News & Events–Over There: Meuse-Argonne American Cemetery Visitor Center Update Number 2

This post is a follow-up to a post dated July 16, 2016.




The newly-renovated Visitors Center at the Meuse-Argonne American Cemetery in Romagne-sous-Montfaucon opened up on Veterans Day 2016 and the webmaster had the chance to visit it during his recent visit.


As described in the July post, the first floor was being divided into three main interpretive rooms:  A 1920s-style entrance room, a campaign gallery and a commemorative gallery.  The entrance room was designed to look as it was in the 1920s when the cemetery was built.  The campaign gallery was designed to outline the offensive and the United States’ participation.  It would also include a battlefield experience film.  The commemorative gallery would reflect on how America remembers its dead, the role of the ABMC, and who is buried in the cemetery.
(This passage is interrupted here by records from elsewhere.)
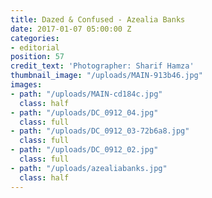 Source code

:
 ```yaml
---
title: Dazed & Confused - Azealia Banks
date: 2017-01-07 05:00:00 Z
categories:
- editorial
position: 57
credit_text: 'Photographer: Sharif Hamza'
thumbnail_image: "/uploads/MAIN-913b46.jpg"
images:
- path: "/uploads/MAIN-cd184c.jpg"
  class: half
- path: "/uploads/DC_0912_04.jpg"
  class: full
- path: "/uploads/DC_0912_03-72b6a8.jpg"
  class: full
- path: "/uploads/DC_0912_02.jpg"
  class: full
- path: "/uploads/azealiabanks.jpg"
  class: half
---
```


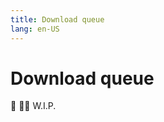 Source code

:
 ```yaml
---
title: Download queue
lang: en-US
---
```


# Download queue
:construction: :construction_worker_man: W.I.P.
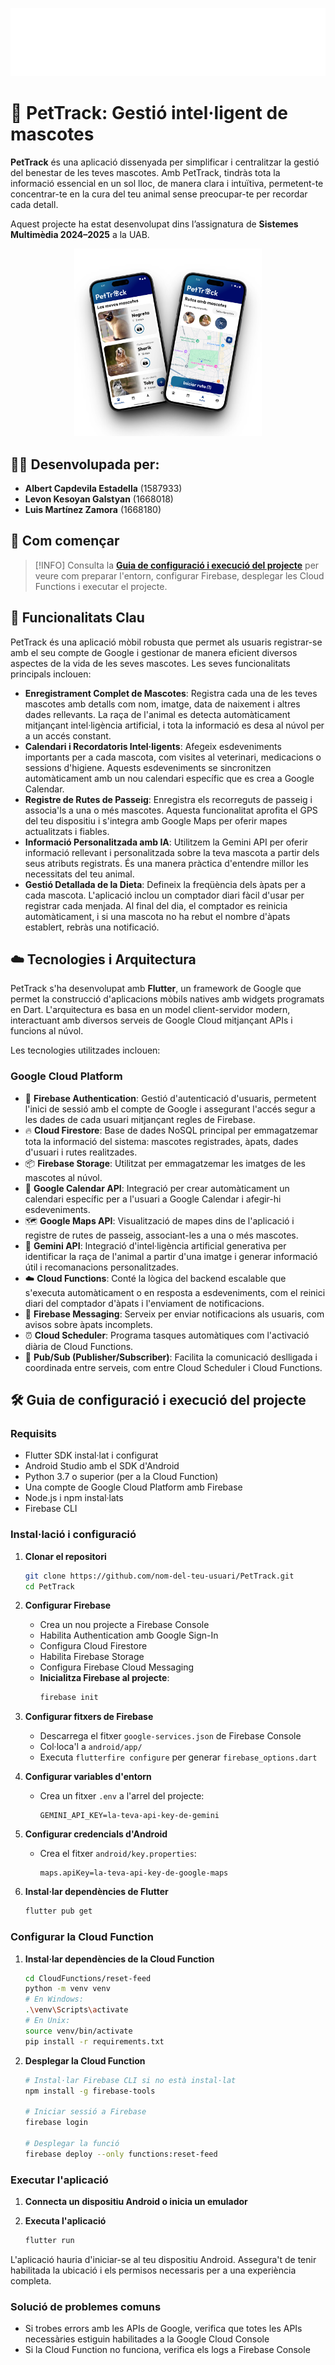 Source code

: ![PetTrack Banner](./assets/images/logo.png)

# 🐾 PetTrack: Gestió intel·ligent de mascotes

**PetTrack** és una aplicació dissenyada per simplificar i centralitzar la gestió del benestar de les teves mascotes. Amb PetTrack, tindràs tota la informació essencial en un sol lloc, de manera clara i intuïtiva, permetent-te concentrar-te en la cura del teu animal sense preocupar-te per recordar cada detall.

Aquest projecte ha estat desenvolupat dins l’assignatura de **Sistemes Multimèdia 2024–2025** a la UAB.
<p align="center">
  <img src="./assets/images/screenshots.png" alt="Captures de PetTrack" width="300"/>
</p>

## 👨‍💻 Desenvolupada per:

* **Albert Capdevila Estadella** (1587933)
* **Levon Kesoyan Galstyan** (1668018)
* **Luis Martínez Zamora** (1668180)

## 🚀 Com començar

> \[!INFO]
> Consulta la [**Guia de configuració i execució del projecte**](#-guia-de-configuració-i-execució-del-projecte) per veure com preparar l'entorn, configurar Firebase, desplegar les Cloud Functions i executar el projecte.

## 📱 Funcionalitats Clau

PetTrack és una aplicació mòbil robusta que permet als usuaris registrar-se amb el seu compte de Google i gestionar de manera eficient diversos aspectes de la vida de les seves mascotes. Les seves funcionalitats principals inclouen:

* **Enregistrament Complet de Mascotes**: Registra cada una de les teves mascotes amb detalls com nom, imatge, data de naixement i altres dades rellevants. La raça de l'animal es detecta automàticament mitjançant intel·ligència artificial, i tota la informació es desa al núvol per a un accés constant.
* **Calendari i Recordatoris Intel·ligents**: Afegeix esdeveniments importants per a cada mascota, com visites al veterinari, medicacions o sessions d'higiene. Aquests esdeveniments se sincronitzen automàticament amb un nou calendari específic que es crea a Google Calendar.
* **Registre de Rutes de Passeig**: Enregistra els recorreguts de passeig i associa'ls a una o més mascotes. Aquesta funcionalitat aprofita el GPS del teu dispositiu i s'integra amb Google Maps per oferir mapes actualitzats i fiables.
* **Informació Personalitzada amb IA**: Utilitzem la Gemini API per oferir informació rellevant i personalitzada sobre la teva mascota a partir dels seus atributs registrats. És una manera pràctica d'entendre millor les necessitats del teu animal.
* **Gestió Detallada de la Dieta**: Defineix la freqüència dels àpats per a cada mascota. L'aplicació inclou un comptador diari fàcil d'usar per registrar cada menjada. Al final del dia, el comptador es reinicia automàticament, i si una mascota no ha rebut el nombre d'àpats establert, rebràs una notificació.

## ☁️ Tecnologies i Arquitectura

PetTrack s'ha desenvolupat amb **Flutter**, un framework de Google que permet la construcció d'aplicacions mòbils natives amb widgets programats en Dart. L'arquitectura es basa en un model client-servidor modern, interactuant amb diversos serveis de Google Cloud mitjançant APIs i funcions al núvol.

Les tecnologies utilitzades inclouen:

### Google Cloud Platform
* 🔐 **Firebase Authentication**: Gestió d'autenticació d'usuaris, permetent l'inici de sessió amb el compte de Google i assegurant l'accés segur a les dades de cada usuari mitjançant regles de Firebase.
* 🔥 **Cloud Firestore**: Base de dades NoSQL principal per emmagatzemar tota la informació del sistema: mascotes registrades, àpats, dades d'usuari i rutes realitzades.
* 📦 **Firebase Storage**: Utilitzat per emmagatzemar les imatges de les mascotes al núvol.
* 📆 **Google Calendar API**: Integració per crear automàticament un calendari específic per a l'usuari a Google Calendar i afegir-hi esdeveniments.
* 🗺️ **Google Maps API**: Visualització de mapes dins de l'aplicació i registre de rutes de passeig, associant-les a una o més mascotes.
* 🧠 **Gemini API**: Integració d'intel·ligència artificial generativa per identificar la raça de l'animal a partir d'una imatge i generar informació útil i recomanacions personalitzades.
* ☁️ **Cloud Functions**: Conté la lògica del backend escalable que s'executa automàticament o en resposta a esdeveniments, com el reinici diari del comptador d'àpats i l'enviament de notificacions.
* 🔔 **Firebase Messaging**: Serveix per enviar notificacions als usuaris, com avisos sobre àpats incomplets.
* ⏰ **Cloud Scheduler**: Programa tasques automàtiques com l'activació diària de Cloud Functions.
* 🔄 **Pub/Sub (Publisher/Subscriber)**: Facilita la comunicació deslligada i coordinada entre serveis, com entre Cloud Scheduler i Cloud Functions.

## 🛠️ Guia de configuració i execució del projecte

### Requisits
- Flutter SDK instal·lat i configurat
- Android Studio amb el SDK d'Android
- Python 3.7 o superior (per a la Cloud Function)
- Una compte de Google Cloud Platform amb Firebase
- Node.js i npm instal·lats
- Firebase CLI

### Instal·lació i configuració

1. **Clonar el repositori**
   ```bash
   git clone https://github.com/nom-del-teu-usuari/PetTrack.git
   cd PetTrack
   ```

2. **Configurar Firebase**
   - Crea un nou projecte a Firebase Console
   - Habilita Authentication amb Google Sign-In
   - Configura Cloud Firestore
   - Habilita Firebase Storage
   - Configura Firebase Cloud Messaging
   - **Inicialitza Firebase al projecte**:
     ```bash
     firebase init
     ```

3. **Configurar fitxers de Firebase**
   - Descarrega el fitxer `google-services.json` de Firebase Console
   - Col·loca'l a `android/app/`
   - Executa `flutterfire configure` per generar `firebase_options.dart`

4. **Configurar variables d'entorn**
   - Crea un fitxer `.env` a l'arrel del projecte:
     ```
     GEMINI_API_KEY=la-teva-api-key-de-gemini
     ```

5. **Configurar credencials d'Android**
   - Crea el fitxer `android/key.properties`:
     ```
     maps.apiKey=la-teva-api-key-de-google-maps
     ```

6. **Instal·lar dependències de Flutter**
   ```bash
   flutter pub get
   ```

### Configurar la Cloud Function

1. **Instal·lar dependències de la Cloud Function**
   ```bash
   cd CloudFunctions/reset-feed
   python -m venv venv
   # En Windows:
   .\venv\Scripts\activate
   # En Unix:
   source venv/bin/activate
   pip install -r requirements.txt
   ```

2. **Desplegar la Cloud Function**
   ```bash
   # Instal·lar Firebase CLI si no està instal·lat
   npm install -g firebase-tools
   
   # Iniciar sessió a Firebase
   firebase login
   
   # Desplegar la funció
   firebase deploy --only functions:reset-feed
   ```

### Executar l'aplicació

1. **Connecta un dispositiu Android o inicia un emulador**

2. **Executa l'aplicació**
   ```bash
   flutter run
   ```

L'aplicació hauria d'iniciar-se al teu dispositiu Android. Assegura't de tenir habilitada la ubicació i els permisos necessaris per a una experiència completa.

### Solució de problemes comuns

- Si trobes errors amb les APIs de Google, verifica que totes les APIs necessàries estiguin habilitades a la Google Cloud Console
- Si la Cloud Function no funciona, verifica els logs a Firebase Console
The webmaster came away from his visit somewhat underwhelmed; but this is not because of lack of effort on the part of the ABMC.  It is primarily because there is not adequate space to tell the stories of U.S. participation in the war and the Meuse-Argonne Offensive as well as the story of the commemoration of U.S. war dead.  A secondary reason is the decision to design the visitor center to appeal to the general public, not the hard-core historian.  As a result, the webmaster found the information boards and exhibits lacking the details that he hoped he would see.  This is especially true in the campaign gallery, as shown in a selected signboard below:




The webmaster found the signboards in the commemoration gallery a bit more informative; but perhaps this is just because he had less knowledge of that piece of history.  For example, signboards talked about the role of African-American troops played in locating and re-burying the bodies after the war.


Hopefully, the displays will whet the appetite of the casual visitor to learn more about U.S. participation in the Great War and in the Meuse-Argonne Offensive.  For the serious history student, your time is probably better spent talking with the cemetery staff (if you get a chance), visiting the graves, or visiting other parts of the battlefield; especially if your time in the region is limited.